The method of the present invention may further include calculating a prescription score.
The term “prescription score” used herein refers to a score calculated by summarizing the drug scores determined with respect to drugs, respectively, when two or more drugs are administered at the same time or at a short distance of time sufficient to significantly affect pharmacological actions thereof. In the present invention, when two or more drugs are determined on the basis of the order of priority among drugs and need to be administered at the same time, the prescription score may be calculated by summarizing drug scores determined with respect to the respective drugs. For example, if there is no protein commonly interacting with the drugs, the prescription score may be calculated by simply averaging, or summing up or multiplying drug scores of the drugs. If there is a protein commonly interacting with the drugs, the prescription score may be calculated by assigning, for example, a double weighting to a protein damage score of the corresponding commonly interacting protein to calculate drug scores of the respective drugs and then summing up the corresponding drug scores.
The prescription score is provided to determine appropriateness or risk of the drugs included in a prescription applied to an individual over the effects of the respective drugs. In this aspect, the method of the present invention may further include determining appropriateness or risk of a prescription applied to an individual.
The invention of the present invention may be performed for the purpose of preventing side effects of a drug, but is not limited thereto.
If a drug score sorted by ranking as described above is selected, the method of the present invention may further include assisting a doctor in charge of prescription in making a decision by providing a pharmacogenomic calculation process and a ground for calculating the drug score as information in the form of a diagram, a chart, explanation, and the like. That is, the invention according to the present invention may further include providing one or more information among gene sequence variation information, a gene sequence variation score, a protein damage score, a drug score, and information used for calculation thereof, which are grounds for determining the order of priority among drugs of the present invention. For example, as illustrated in
In another aspect, the present invention relates to a system for personalizing drug selection using individual genome sequence variations, the system including: a database from which information relevant to a gene or protein related to a drug or drug group applicable to an individual can be searched or extracted; a communication unit accessible to the database; a first calculation module configured to calculate one or more gene sequence variation information involved in the pharmacodynamics or pharmacokinetics of the drug or drug group on the basis of the information; a second calculation module configured to calculate an individual protein damage score by using the gene sequence variation information; a third calculation module configured to calculate an individual drug score by associating the individual protein damage score with a drug-protein relation; and a display unit configured to display the values calculated by the calculation modules.

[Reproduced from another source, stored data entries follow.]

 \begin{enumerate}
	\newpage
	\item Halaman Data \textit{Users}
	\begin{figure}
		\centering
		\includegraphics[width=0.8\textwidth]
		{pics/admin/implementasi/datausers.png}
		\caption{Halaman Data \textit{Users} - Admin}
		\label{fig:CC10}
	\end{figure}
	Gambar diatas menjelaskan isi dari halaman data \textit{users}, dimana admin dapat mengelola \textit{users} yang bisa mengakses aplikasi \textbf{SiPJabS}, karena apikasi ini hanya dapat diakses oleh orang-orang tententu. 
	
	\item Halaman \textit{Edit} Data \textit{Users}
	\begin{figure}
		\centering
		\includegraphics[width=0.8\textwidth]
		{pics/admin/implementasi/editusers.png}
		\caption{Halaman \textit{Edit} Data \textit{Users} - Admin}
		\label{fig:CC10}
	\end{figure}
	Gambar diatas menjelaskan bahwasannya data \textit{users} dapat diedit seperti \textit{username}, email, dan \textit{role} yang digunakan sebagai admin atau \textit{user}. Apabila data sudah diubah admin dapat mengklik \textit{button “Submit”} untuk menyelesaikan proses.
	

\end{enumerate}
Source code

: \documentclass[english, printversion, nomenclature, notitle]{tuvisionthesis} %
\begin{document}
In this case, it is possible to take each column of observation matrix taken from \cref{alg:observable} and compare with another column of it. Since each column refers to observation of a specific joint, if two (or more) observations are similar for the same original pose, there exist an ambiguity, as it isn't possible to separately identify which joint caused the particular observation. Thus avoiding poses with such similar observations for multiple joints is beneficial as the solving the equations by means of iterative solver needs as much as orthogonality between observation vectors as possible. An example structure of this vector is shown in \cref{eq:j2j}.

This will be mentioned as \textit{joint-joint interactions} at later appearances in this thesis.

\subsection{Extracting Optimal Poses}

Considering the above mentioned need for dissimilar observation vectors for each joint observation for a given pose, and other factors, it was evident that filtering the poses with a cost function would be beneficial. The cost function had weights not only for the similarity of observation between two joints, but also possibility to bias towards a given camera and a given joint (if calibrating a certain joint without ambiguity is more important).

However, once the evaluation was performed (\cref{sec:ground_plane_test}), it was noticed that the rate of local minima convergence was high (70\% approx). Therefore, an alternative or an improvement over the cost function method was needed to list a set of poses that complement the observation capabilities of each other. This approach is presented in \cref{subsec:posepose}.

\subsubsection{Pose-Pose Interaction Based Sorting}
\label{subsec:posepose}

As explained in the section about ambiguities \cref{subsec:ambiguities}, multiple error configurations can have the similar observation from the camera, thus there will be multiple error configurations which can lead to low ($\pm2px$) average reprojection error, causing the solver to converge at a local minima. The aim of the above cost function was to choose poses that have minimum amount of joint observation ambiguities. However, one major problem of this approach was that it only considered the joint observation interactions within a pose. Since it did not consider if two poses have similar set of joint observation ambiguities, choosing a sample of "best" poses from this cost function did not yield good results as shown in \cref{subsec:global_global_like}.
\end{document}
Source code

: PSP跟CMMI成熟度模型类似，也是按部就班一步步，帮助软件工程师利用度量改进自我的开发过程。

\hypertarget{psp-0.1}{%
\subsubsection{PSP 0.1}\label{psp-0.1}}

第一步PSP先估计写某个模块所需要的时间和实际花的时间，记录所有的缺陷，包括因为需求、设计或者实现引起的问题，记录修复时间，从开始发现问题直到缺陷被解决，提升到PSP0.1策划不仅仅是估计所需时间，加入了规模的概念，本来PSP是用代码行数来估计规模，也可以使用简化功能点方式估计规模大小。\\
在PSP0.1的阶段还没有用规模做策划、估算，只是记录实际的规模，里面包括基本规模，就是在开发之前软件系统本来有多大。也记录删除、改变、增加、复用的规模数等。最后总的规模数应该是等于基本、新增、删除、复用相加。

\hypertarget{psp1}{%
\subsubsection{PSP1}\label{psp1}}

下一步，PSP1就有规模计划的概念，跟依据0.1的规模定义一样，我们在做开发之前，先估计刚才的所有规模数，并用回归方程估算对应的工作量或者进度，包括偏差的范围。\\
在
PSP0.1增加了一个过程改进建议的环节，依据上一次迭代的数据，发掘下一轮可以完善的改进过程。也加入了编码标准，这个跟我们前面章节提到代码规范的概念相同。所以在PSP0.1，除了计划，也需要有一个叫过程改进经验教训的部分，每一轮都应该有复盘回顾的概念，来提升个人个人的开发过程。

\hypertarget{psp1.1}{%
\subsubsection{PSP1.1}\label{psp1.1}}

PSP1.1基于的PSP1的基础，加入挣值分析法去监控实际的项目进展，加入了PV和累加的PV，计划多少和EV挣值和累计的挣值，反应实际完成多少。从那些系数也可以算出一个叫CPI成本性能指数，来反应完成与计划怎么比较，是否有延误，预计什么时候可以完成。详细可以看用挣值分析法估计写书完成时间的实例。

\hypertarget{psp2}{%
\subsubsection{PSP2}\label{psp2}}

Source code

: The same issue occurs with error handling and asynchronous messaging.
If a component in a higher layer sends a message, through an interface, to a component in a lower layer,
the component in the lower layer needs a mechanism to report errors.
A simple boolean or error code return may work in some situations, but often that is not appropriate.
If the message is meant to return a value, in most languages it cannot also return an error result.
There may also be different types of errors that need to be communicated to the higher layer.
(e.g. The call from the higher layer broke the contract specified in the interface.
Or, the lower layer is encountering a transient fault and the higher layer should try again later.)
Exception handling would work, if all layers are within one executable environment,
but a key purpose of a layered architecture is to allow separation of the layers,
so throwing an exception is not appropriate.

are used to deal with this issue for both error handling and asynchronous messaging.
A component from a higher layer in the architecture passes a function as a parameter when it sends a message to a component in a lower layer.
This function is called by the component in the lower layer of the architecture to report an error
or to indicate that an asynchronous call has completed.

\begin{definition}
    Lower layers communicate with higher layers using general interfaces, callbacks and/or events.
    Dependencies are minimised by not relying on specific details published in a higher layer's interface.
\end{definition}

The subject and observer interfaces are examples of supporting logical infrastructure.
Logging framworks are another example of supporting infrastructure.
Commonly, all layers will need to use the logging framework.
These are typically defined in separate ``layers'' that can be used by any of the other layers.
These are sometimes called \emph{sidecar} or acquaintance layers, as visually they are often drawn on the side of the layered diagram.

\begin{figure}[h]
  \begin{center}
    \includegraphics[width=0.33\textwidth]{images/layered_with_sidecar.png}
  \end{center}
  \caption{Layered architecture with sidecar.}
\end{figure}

In the present invention, a module may represent a functional or structural combination of hardware for implementing the technical spirit of the present invention and software for driving the hardware. For example, the module may be a predetermined code and a logical unit of a hardware resource by which the predetermined code is executed. It is obvious to those skilled in the art that the module does not necessarily mean physically connected codes or one kind of hardware.
The term “calculation module” used herein may represent a predetermined code and a logical unit of a hardware resource by which the predetermined code is executed for calculating each score on the basis of the gene sequence variation score, protein damage score, drug score, and information as grounds for calculation thereof with respect to a drug and a gene of analysis target according to the present invention, but does not necessarily mean physically connected codes or one kind of hardware.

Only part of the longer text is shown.